# Prompt
Which lines run from the one containing "路明非低伏想把头埋进床单，但" to the end of the entries below? Retype exactly those, both ends included.

#####

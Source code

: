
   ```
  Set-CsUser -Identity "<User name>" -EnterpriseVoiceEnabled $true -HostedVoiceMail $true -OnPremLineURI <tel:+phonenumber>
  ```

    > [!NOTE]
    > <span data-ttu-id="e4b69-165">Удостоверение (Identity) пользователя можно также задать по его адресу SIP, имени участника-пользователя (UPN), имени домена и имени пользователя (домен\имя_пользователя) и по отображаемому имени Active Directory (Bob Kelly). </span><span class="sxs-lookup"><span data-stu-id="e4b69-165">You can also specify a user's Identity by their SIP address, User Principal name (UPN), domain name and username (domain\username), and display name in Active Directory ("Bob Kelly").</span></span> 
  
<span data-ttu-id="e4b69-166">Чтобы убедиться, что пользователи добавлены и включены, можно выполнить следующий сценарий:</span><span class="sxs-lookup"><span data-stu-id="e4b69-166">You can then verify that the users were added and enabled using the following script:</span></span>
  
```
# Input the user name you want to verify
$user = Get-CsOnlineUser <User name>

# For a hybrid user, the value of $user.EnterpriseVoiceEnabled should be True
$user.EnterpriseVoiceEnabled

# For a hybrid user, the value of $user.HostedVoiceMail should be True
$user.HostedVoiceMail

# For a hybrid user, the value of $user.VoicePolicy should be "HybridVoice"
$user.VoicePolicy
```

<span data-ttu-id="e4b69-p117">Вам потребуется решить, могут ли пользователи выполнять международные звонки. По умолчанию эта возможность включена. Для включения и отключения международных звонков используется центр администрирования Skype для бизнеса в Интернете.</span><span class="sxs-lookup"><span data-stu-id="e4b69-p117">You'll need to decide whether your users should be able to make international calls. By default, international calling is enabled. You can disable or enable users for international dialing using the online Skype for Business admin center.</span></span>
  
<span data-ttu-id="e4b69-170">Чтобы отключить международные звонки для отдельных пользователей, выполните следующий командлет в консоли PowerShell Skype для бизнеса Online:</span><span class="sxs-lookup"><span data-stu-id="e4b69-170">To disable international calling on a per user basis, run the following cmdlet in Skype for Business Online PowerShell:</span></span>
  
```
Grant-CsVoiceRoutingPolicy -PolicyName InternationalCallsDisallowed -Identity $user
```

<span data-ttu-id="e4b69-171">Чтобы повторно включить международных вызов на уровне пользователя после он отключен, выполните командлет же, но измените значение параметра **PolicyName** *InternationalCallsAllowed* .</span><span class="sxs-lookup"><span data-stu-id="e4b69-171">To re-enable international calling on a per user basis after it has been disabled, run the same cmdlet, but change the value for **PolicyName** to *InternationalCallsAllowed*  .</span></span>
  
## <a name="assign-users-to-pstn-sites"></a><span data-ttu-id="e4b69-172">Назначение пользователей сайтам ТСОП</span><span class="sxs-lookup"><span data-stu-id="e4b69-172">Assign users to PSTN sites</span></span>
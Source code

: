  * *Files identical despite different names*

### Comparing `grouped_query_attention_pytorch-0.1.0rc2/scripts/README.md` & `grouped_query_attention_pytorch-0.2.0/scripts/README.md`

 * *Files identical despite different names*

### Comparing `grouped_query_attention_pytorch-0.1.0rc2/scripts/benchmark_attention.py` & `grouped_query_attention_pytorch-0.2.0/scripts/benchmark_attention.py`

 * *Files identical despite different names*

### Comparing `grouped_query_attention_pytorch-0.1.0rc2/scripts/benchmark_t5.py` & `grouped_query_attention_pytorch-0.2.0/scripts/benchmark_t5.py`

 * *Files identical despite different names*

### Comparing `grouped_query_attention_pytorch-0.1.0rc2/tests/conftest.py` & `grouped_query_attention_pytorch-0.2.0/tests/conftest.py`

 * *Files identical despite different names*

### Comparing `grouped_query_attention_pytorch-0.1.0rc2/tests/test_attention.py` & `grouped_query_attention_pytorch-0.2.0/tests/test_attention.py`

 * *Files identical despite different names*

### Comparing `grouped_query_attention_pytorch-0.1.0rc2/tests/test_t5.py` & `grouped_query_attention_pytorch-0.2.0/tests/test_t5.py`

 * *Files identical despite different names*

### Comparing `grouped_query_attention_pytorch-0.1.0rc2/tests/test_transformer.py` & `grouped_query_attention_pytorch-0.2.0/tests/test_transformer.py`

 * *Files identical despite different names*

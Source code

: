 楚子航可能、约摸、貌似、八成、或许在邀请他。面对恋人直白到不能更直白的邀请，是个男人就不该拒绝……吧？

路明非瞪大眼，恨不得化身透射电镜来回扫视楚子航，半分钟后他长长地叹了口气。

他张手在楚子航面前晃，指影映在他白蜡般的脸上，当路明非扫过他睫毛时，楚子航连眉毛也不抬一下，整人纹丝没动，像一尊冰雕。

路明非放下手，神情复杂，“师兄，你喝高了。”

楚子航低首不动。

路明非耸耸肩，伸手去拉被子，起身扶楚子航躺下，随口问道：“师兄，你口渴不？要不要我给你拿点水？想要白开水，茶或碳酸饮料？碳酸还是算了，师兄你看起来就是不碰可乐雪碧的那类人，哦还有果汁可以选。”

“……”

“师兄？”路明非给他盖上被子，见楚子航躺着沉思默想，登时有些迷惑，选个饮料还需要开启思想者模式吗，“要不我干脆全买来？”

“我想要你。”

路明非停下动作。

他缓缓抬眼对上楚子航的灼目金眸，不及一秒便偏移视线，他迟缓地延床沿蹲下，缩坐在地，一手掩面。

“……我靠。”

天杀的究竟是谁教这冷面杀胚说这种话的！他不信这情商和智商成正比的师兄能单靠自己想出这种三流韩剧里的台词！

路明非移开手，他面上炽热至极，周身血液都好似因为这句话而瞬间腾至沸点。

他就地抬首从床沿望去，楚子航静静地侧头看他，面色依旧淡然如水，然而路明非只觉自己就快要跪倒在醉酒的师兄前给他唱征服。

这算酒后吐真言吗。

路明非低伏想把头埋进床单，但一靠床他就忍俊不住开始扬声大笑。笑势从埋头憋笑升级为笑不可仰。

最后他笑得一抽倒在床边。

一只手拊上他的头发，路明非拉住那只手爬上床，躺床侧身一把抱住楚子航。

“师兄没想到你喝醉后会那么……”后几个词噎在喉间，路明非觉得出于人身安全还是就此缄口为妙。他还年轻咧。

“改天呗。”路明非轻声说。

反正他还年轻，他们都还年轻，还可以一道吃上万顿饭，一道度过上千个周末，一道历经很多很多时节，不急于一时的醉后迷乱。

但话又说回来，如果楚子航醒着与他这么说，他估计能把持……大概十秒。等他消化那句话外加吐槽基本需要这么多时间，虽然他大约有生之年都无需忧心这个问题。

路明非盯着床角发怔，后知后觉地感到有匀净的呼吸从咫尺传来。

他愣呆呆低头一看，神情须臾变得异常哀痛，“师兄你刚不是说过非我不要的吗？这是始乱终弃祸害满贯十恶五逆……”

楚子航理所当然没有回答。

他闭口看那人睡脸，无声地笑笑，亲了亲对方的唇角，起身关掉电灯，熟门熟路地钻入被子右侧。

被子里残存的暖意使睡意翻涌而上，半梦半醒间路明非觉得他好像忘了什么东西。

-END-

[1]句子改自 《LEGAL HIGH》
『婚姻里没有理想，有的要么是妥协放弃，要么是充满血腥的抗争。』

#####

# Written solution
路明非低伏想把头埋进床单，但一靠床他就忍俊不住开始扬声大笑。笑势从埋头憋笑升级为笑不可仰。

最后他笑得一抽倒在床边。

一只手拊上他的头发，路明非拉住那只手爬上床，躺床侧身一把抱住楚子航。

“师兄没想到你喝醉后会那么……”后几个词噎在喉间，路明非觉得出于人身安全还是就此缄口为妙。他还年轻咧。

“改天呗。”路明非轻声说。

反正他还年轻，他们都还年轻，还可以一道吃上万顿饭，一道度过上千个周末，一道历经很多很多时节，不急于一时的醉后迷乱。

但话又说回来，如果楚子航醒着与他这么说，他估计能把持……大概十秒。等他消化那句话外加吐槽基本需要这么多时间，虽然他大约有生之年都无需忧心这个问题。

路明非盯着床角发怔，后知后觉地感到有匀净的呼吸从咫尺传来。

他愣呆呆低头一看，神情须臾变得异常哀痛，“师兄你刚不是说过非我不要的吗？这是始乱终弃祸害满贯十恶五逆……”

楚子航理所当然没有回答。

他闭口看那人睡脸，无声地笑笑，亲了亲对方的唇角，起身关掉电灯，熟门熟路地钻入被子右侧。

被子里残存的暖意使睡意翻涌而上，半梦半醒间路明非觉得他好像忘了什么东西。

-END-

[1]句子改自 《LEGAL HIGH》
『婚姻里没有理想，有的要么是妥协放弃，要么是充满血腥的抗争。』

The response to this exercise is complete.